Figure 3. Camelid hunting scenes from El Médano: A) male camelids in a line formation, the first of them with an arrow in the chest and facing an anthropomorphic motif carrying a bow; B) anthropomorphic motif carrying an elongated bow alongside three camelids, two of them with arrows in the chest; C) three hunting scenes, one with an anthropomorphic motif holding a bow and the camelid with an arrow in the chest (A–C photographed by Francisco Gallardo); D) figure with headdress carrying a bow facing two camelids, one of them with an arrow in the chest (Niemeyer 2010: 30–31).

El Médano rock art temporality

Establishing the chronology of a rock art style is always challenging (Bednarik 2002). Following the rediscovery of El Médano, Mostny and Niemeyer (1983, 1984) placed it relatively late in the littoral sequence—probably after 1000 BP, or in the Late Intermediate Period (1000–500 BP). Berenguer (2009) proposed a similar date based on characteristic headdresses in seafarer motifs—attire used principally in late pre-Hispanic times. Gallardo et al. (2012) argue that the ‘dragging’ depicted in El Médano hunting scenes is reminiscent of early pastoral paintings from the inland Atacama Desert, thereby supporting a relatively later date for the scenes.

A recent AMS date of an El Médano painting at the Punta de Plata shelter in Paposo has stimulated renewed discussion (Castelleti et al. 2015). Analysis dated the painting to 7882±160 BP (Castelleti et al. 2015)—several millennia earlier than previously thought. This date, however, is inconsistent with both the occupational evidence at the site (dated to 1100 cal BP) and with local prehistoric iconography. This inconsistency probably results from sample contamination (Ballester 2016). Capdeville (1918) recorded a small number of motifs depicting terrestrial (particularly camelid) hunting scenes, including anthropomorphic figures with bows and arrows. Some of these scenes also depict animals with arrows piercing their chests (Figure 3). Archaeological evidence suggests that this technology was developed in the Atacama Desert during the Formative Period (c. 3000 BP) and became popular in coastal areas around 1500 cal BP (Mostny 1964; de Souza 2004; Castelleti 2007). This provides some of the strongest evidence for a later date for this rock art style.

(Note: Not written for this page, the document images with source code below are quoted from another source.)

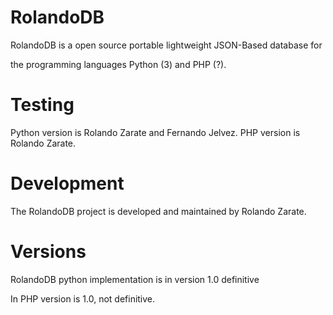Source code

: # RolandoDB
RolandoDB is a open source portable lightweight JSON-Based database for 

the programming languages Python (3) and PHP (?).

# Testing
Python version is Rolando Zarate and Fernando Jelvez.
PHP version is Rolando Zarate.

# Development
The RolandoDB project is developed and maintained
by Rolando Zarate.

# Versions
RolandoDB python implementation is in version 1.0 definitive

In PHP version is 1.0, not definitive.
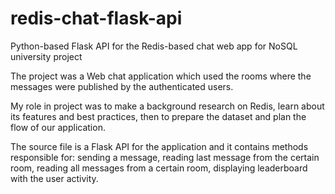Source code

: # redis-chat-flask-api
Python-based Flask API for the Redis-based chat web app for NoSQL university project

The project was a Web chat application which used the rooms where the messages were published by the authenticated users.

My role in project was to make a background research on Redis, learn about its features and best practices, 
then to prepare the dataset and plan the flow of our application.

The source file is a Flask API for the application and it contains methods responsible for: 
sending a message, reading last message from the certain room, reading all messages from a certain room,
displaying leaderboard with the user activity.
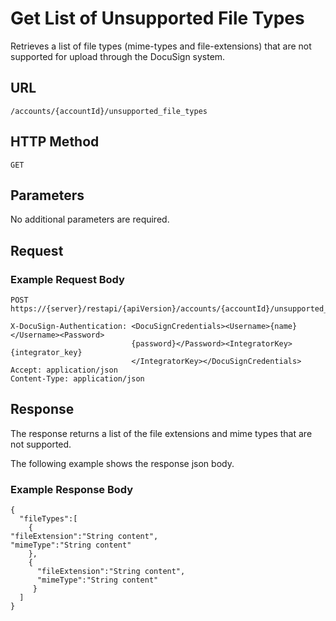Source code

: # Get List of Unsupported File Types

Retrieves a list of file types (mime-types and file-extensions) that are not supported for upload through the DocuSign system.

## URL

    /accounts/{accountId}/unsupported_file_types

## HTTP Method

    GET

## Parameters

No additional parameters are required.

## Request

### Example Request Body

    POST https://{server}/restapi/{apiVersion}/accounts/{accountId}/unsupported_file_types
    
    X-DocuSign-Authentication: <DocuSignCredentials><Username>{name}</Username><Password>
                               {password}</Password><IntegratorKey>{integrator_key}
                               </IntegratorKey></DocuSignCredentials>
    Accept: application/json
    Content-Type: application/json

## Response

The response returns a list of the file extensions and mime types that are not supported.

The following example shows the response json body.

### Example Response Body

    {
      "fileTypes":[
        {
    "fileExtension":"String content",
    "mimeType":"String content"
        },
        {
          "fileExtension":"String content",
          "mimeType":"String content"
         }
      ]
    }
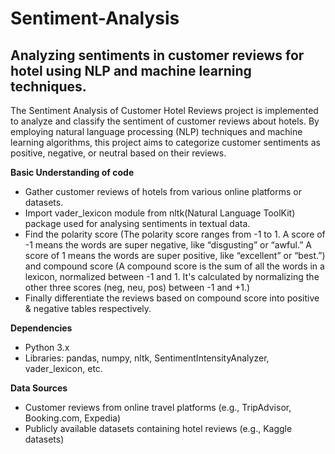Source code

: # Sentiment-Analysis
## Analyzing sentiments in customer reviews for hotel using NLP and machine learning techniques.
The Sentiment Analysis of Customer Hotel Reviews project is implemented to analyze and classify the sentiment of customer reviews about hotels. By employing natural language processing (NLP) techniques and machine learning algorithms, this project aims to categorize customer sentiments as positive, negative, or neutral based on their reviews.

**Basic Understanding of code**
* Gather customer reviews of hotels from various online platforms or datasets.
* Import vader_lexicon module from nltk(Natural Language ToolKit) package used for analysing sentiments in textual data.
* Find the polarity score (The polarity score ranges from -1 to 1. A score of -1 means the words are super negative, like “disgusting” or “awful.” A score of 1 means the words are super positive, like “excellent” or “best.”) and compound score (A compound score is the sum of all the words in a lexicon, normalized between -1 and 1. It's calculated by normalizing the other three scores (neg, neu, pos) between -1 and +1.)
* Finally differentiate the reviews based on compound score into positive & negative tables respectively.

**Dependencies**
* Python 3.x
* Libraries: pandas, numpy, nltk, SentimentIntensityAnalyzer, vader_lexicon, etc.

**Data Sources**
* Customer reviews from online travel platforms (e.g., TripAdvisor, Booking.com, Expedia)
* Publicly available datasets containing hotel reviews (e.g., Kaggle datasets)
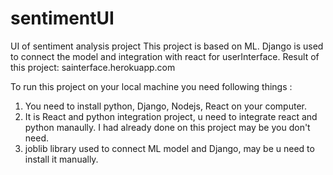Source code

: # sentimentUI
UI of sentiment analysis project
This project is based on ML. Django is used to connect the model and integration with react for userInterface.
Result of this project: sainterface.herokuapp.com

To run this project on your local machine you need following things :
1. You need to install python, Django, Nodejs, React on your computer.
2. It is React and python integration project, u need to integrate react and python manaully. I had already done on this project may be you don't need.
3. joblib library used to connect ML model and Django, may be u need to install it manually.

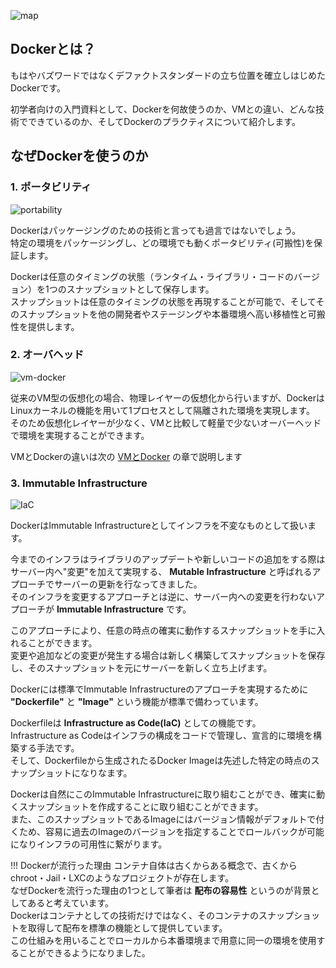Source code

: ![map](imgs/map.png)

## Dockerとは？
もはやバズワードではなくデファクトスタンダードの立ち位置を確立しはじめたDockerです。  

初学者向けの入門資料として、Dockerを何故使うのか、VMとの違い、どんな技術でできているのか、そしてDockerのプラクティスについて紹介します。

## なぜDockerを使うのか

### 1. ポータビリティ
![portability](imgs/portability.png)

Dockerはパッケージングのための技術と言っても過言ではないでしょう。  
特定の環境をパッケージングし、どの環境でも動くポータビリティ(可搬性)を保証します。

Dockerは任意のタイミングの状態（ランタイム・ライブラリ・コードのバージョン）を1つのスナップショットとして保存します。  
スナップショットは任意のタイミングの状態を再現することが可能で、そしてそのスナップショットを他の開発者やステージングや本番環境へ高い移植性と可搬性を提供します。

### 2. オーバヘッド
![vm-docker](imgs/vm-docker.png)

従来のVM型の仮想化の場合、物理レイヤーの仮想化から行いますが、DockerはLinuxカーネルの機能を用いて1プロセスとして隔離された環境を実現します。  
そのため仮想化レイヤーが少なく、VMと比較して軽量で少ないオーバーヘッドで環境を実現することができます。

VMとDockerの違いは次の [VMとDocker](../vm-docker) の章で説明します

### 3. Immutable Infrastructure
![IaC](imgs/iac.png)

DockerはImmutable Infrastructureとしてインフラを不変なものとして扱います。  

今までのインフラはライブラリのアップデートや新しいコードの追加をする際はサーバー内へ"変更"を加えて実現する、 **Mutable Infrastructure** と呼ばれるアプローチでサーバーの更新を行なってきました。  
そのインフラを変更するアプローチとは逆に、サーバー内への変更を行わないアプローチが **Immutable Infrastructure** です。  

このアプローチにより、任意の時点の確実に動作するスナップショットを手に入れることができます。  
変更や追加などの変更が発生する場合は新しく構築してスナップショットを保存し、そのスナップショットを元にサーバーを新しく立ち上げます。  

Dockerには標準でImmutable Infrastructureのアプローチを実現するために **"Dockerfile"** と **"Image"** という機能が標準で備わっています。  

Dockerfileは **Infrastructure as Code(IaC)** としての機能です。  
Infrastructure as Codeはインフラの構成をコードで管理し、宣言的に環境を構築する手法です。  
そして、Dockerfileから生成されたるDocker Imageは先述した特定の時点のスナップショットになりなます。  

Dockerは自然にこのImmutable Infrastructureに取り組むことができ、確実に動くスナップショットを作成することに取り組むことができます。  
また、このスナップショットであるImageにはバージョン情報がデフォルトで付くため、容易に過去のImageのバージョンを指定することでロールバックが可能になりインフラの可用性に繋がります。

!!! Dockerが流行った理由
    コンテナ自体は古くからある概念で、古くからchroot・Jail・LXCのようなプロジェクトが存在します。  
    なぜDockerを流行った理由の1つとして筆者は **配布の容易性** というのが背景としてあると考えています。  
    Dockerはコンテナとしての技術だけではなく、そのコンテナのスナップショットを取得して配布を標準の機能として提供しています。  
    この仕組みを用いることでローカルから本番環境まで用意に同一の環境を使用することができるようになりました。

Furthermore, a few exceptional miniature figurines were discovered that model a similar style to El Médano rock art. Capdeville (1918) recorded some of these Late Intermediate Period finds recovered from the Caleta Cifunchos and Agua Dulce Cemeteries (Figure 4A–B) (Mostny 1964; Fuenzalida & Gallardo 2013). Ricardo Latcham (1910) recorded other specimens excavated near Antofagasta (Figure 4C). The most significant figurines, however, are surely those from the Lodwig Collection of Caldera, deposited in the Valparaiso Natural History Museum (Latorre et al. 2007). Recovered from Late Intermediate Period cemeteries, three of these are carefully modelled from laminated copper and closely resemble some of the rock art paintings (Figure 4D–E). Additionally, one of the spindle whorls from the collection is finely engraved with a pisciform that resembles some of the marine animals from El Médano (Figure 4F–G).

Figure 4. Modelled miniature figurines: A–B) Cifuncho Cemetery, Taltal (Ballester 2016: fig. 3); C) Otto Aichel figures from Antofagasta; D) copper pieces from the Lodwig Collection (Latorre et al. 2007: Lám. 3); E) hunting scene painting from the Izcuña site (I-02, block 08, panel 01); F) engraved spindle whorl from the Lodwig Collection; G) marine hunting scene from El Médano (photography by Francisco Gallardo).

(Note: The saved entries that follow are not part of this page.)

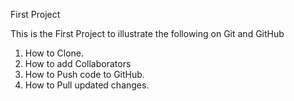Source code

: First Project

This is the First Project to illustrate the following on Git and GitHub
1. How to Clone.
2. How to add Collaborators
3. How to Push code to GitHub.
4. How to Pull updated changes.
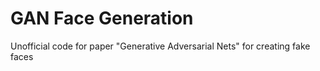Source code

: # GAN Face Generation

Unofficial code for paper "Generative Adversarial Nets" for creating fake faces
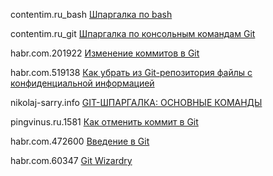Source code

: contentim.ru_bash [Шпаргалка по bash](https://github.com/cyberspacedk/BASH-Commands)

contentim.ru_git [Шпаргалка по консольным командам Git](https://contentim.ru/git)

habr.com.201922  [Изменение коммитов в Git](https://habr.com/ru/post/201922/)

habr.com.519138 [Как убрать из Git-репозитория файлы с конфиденциальной информацией](https://habr.com/ru/company/ruvds/blog/519138/)

nikolaj-sarry.info [GIT-ШПАРГАЛКА: ОСНОВНЫЕ КОМАНДЫ](https://nikolaj-sarry.info/razrabotka/git/git-shpargalka-osnovnye-komandy/)

pingvinus.ru.1581 [Как отменить коммит в Git](https://pingvinus.ru/git/1581)

habr.com.472600 [Введение в Git](https://habr.com/ru/post/472600/)

habr.com.60347 [Git Wizardry](https://habr.com/ru/post/60347/)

The archaeological provenance of these figurines supports the later date for El Médano rock art, and they bear the same style as portable objects that were offered to the deceased in Late Intermediate Period cemeteries. Metallurgic technology was also not present on the Atacama Desert coast before 2500 cal BP, and only became popular in the Late Intermediate Period (Salazar et al. 2010). Conversely, spindle whorls are characteristic of this same period, especially the biconvex type common in the southernmost part of the Atacama Desert. Archaeological data have yet to provide concrete dates for El Médano rock art. For example, the AMS date of 7882±160 BP contradicts the archaeological and iconographic evidence for the Late Formative or Late Intermediate Periods (Ballester 2016). Further research is necessary to address this problem of rock art chronology.

Izcuña paintings

Twelve discrete areas containing concentrations of paintings were identified in the Izcuña ravine, situated between 1320 and 680m asl and in a 4.9km linear sector (Figure 5). No other archaeological sites were documented in this area. In total, we recorded 24 blocks, 74 panels and 328 motifs (Table 1). All of these were painted in red colour, although with tonal variations from orange to deep red. The rock art distribution along the ravine is variable. The largest concentrations of paintings are in I-02 (67.7 per cent) and I-09 (16.8 per cent). I-02 is located in a widening section of the ravine that is characterised by several shelters and exposed rock panels surrounding a central open space; the location is reminiscent of a natural amphitheatre.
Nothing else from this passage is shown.